Report the count of lines holding "square" in the records, with no other words.

[Opening Supplied records section]

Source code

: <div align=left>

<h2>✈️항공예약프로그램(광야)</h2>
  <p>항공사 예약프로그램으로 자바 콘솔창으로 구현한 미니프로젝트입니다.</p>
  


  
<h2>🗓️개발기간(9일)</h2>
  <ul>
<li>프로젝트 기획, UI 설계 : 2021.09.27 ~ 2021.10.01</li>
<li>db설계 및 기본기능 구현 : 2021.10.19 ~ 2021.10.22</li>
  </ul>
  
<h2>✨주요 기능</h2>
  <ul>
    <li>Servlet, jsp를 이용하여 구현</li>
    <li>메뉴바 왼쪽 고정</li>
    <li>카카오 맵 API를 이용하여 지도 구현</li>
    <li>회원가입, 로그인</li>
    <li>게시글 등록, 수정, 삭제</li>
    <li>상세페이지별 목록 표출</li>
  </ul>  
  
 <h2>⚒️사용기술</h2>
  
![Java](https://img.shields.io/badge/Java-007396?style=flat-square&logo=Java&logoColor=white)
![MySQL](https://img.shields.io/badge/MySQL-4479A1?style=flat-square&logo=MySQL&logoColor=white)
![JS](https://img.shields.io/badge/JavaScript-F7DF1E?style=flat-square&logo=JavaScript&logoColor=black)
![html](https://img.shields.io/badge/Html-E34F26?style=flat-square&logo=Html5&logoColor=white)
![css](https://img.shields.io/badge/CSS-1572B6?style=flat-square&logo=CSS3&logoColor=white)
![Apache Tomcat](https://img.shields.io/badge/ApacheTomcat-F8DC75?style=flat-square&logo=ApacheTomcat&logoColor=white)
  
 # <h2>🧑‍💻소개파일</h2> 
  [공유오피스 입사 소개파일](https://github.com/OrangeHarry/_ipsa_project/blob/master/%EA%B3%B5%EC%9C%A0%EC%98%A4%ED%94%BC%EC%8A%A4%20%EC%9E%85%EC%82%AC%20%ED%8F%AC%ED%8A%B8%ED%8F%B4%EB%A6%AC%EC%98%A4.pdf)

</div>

[Closing Supplied records section]

Solution to this task
6